それから、浴衣。慣れない布に包まれて、裾を何度も踏んづけては「あはは」と笑い合う。帯を締め直すたびに、子供たちの表情が少しだけ大人びて見え、同時に、その幼さが際立って見えた。7月の函館の夜風は、海からの湿り気を帯びていて、火照った肌を撫でる感覚がたまらなく心地よい。浴衣姿で外に出たとき、街のあちこちで七夕の飾りが揺れていた。色とりどりの短冊が夜風に舞う様子を、子供たちは時間を忘れてじっと見つめていた。彼らにとって、この風景はきっと、後で思い出すときの「色の記憶」として深く刻まれるのだろう。特別な何かを教えようとするのではなく、ただ一緒に、その色の揺らぎを眺めていた。それだけで十分だったという気がする。

旅を終えて、心に何が残ったか

JR函館駅まで歩く、10分ほどの道のり。7月の朝の空気は、潮の香りと、どこか遠くで準備が始まったお祭りの気配が混ざり合っていた。子供たちは、昨夜の心地よい疲れで少しだけ歩幅が狭くなっている。でも、その小さな手は、しっかりと私たちの手を握っていた。その手の温もりこそが、この旅の最大の収穫だったのかもしれない。
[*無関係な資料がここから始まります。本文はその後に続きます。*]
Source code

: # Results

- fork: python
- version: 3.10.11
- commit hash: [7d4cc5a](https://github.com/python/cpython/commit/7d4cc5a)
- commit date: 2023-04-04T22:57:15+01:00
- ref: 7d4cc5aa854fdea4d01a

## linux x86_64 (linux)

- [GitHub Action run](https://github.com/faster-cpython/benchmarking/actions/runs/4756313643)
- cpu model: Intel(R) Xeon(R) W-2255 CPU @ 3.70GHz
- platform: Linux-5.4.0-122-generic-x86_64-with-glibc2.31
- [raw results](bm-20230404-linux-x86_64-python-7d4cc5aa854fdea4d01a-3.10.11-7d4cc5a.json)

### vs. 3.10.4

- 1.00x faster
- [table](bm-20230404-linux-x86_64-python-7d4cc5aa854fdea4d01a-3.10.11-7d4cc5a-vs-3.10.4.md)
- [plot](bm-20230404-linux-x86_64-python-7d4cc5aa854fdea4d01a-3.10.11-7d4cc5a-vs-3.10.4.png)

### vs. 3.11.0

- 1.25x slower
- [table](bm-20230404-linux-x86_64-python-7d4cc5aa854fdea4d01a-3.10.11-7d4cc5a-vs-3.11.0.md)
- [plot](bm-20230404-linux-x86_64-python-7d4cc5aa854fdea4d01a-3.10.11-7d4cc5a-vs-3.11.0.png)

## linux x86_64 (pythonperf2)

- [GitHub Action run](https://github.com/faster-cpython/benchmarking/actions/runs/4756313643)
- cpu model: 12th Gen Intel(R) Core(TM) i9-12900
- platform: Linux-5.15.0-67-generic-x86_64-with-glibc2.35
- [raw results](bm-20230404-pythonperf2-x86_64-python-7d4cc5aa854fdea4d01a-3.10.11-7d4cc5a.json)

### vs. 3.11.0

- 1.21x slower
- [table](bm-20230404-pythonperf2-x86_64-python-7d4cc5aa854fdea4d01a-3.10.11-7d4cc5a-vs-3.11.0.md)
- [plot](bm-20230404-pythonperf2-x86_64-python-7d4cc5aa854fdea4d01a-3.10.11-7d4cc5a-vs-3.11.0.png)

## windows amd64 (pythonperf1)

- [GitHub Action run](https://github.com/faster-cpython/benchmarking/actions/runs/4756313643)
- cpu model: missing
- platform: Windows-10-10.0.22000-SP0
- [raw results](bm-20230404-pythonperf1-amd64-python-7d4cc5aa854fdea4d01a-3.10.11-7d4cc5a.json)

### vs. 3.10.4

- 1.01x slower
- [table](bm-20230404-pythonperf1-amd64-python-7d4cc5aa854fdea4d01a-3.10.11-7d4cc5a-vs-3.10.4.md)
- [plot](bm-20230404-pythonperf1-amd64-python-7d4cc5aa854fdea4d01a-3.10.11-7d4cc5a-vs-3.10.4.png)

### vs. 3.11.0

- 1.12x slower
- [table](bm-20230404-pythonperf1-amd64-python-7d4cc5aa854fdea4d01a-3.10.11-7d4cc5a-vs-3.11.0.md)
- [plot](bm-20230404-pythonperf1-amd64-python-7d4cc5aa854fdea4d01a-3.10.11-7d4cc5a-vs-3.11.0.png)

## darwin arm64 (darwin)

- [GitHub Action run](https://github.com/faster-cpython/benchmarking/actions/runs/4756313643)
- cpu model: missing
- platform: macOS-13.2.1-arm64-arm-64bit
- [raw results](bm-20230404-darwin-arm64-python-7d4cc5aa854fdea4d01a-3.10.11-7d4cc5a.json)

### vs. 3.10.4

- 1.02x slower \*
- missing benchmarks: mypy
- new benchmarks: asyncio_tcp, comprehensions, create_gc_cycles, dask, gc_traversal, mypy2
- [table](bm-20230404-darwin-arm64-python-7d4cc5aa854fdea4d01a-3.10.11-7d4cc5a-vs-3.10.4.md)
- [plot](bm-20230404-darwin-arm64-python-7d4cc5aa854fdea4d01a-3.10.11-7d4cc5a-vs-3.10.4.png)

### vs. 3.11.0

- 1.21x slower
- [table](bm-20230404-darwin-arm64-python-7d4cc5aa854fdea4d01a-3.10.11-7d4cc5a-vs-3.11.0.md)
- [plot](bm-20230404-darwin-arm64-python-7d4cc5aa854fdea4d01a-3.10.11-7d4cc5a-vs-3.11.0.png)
旅の記憶というのは、きっと豪華な食事や有名な景色よりも、こういう「何でもない、けれど心地よかった皮膚感覚」に宿るものだと思う。ホテルの廊下で鳴っていたスリッパの音。温泉から上がった後の、火照った頬に触れた冷たい空気。そして、家族全員が同じリズムで、心地よい疲労感に包まれていたこと。私たちは、予定していた観光スポットの半分も回れなかったかもしれない。でも、それでいい。むしろ、その「空白」があったからこそ、子供たちがふと漏らした「またここに来たい」という言葉が、まっすぐに心に届いた。効率的に回る旅ではなく、あえて迷子になり、時間を浪費する旅。それが、家族というチームにとって、一番贅沢な過ごし方だったのだと、今になって気づかされる。

深い眠りに落ちた子供たちの、規則正しい寝息だけが部屋に満ちている。

  • 函館の朝市で、子供と一緒に一番大きなイカを探して、新鮮な海鮮丼を頬張ってみてほしい。
  • 温泉は、あえて早朝の誰もいない時間帯に。静まり返った空間で、家族だけの特別な時間を過ごせる。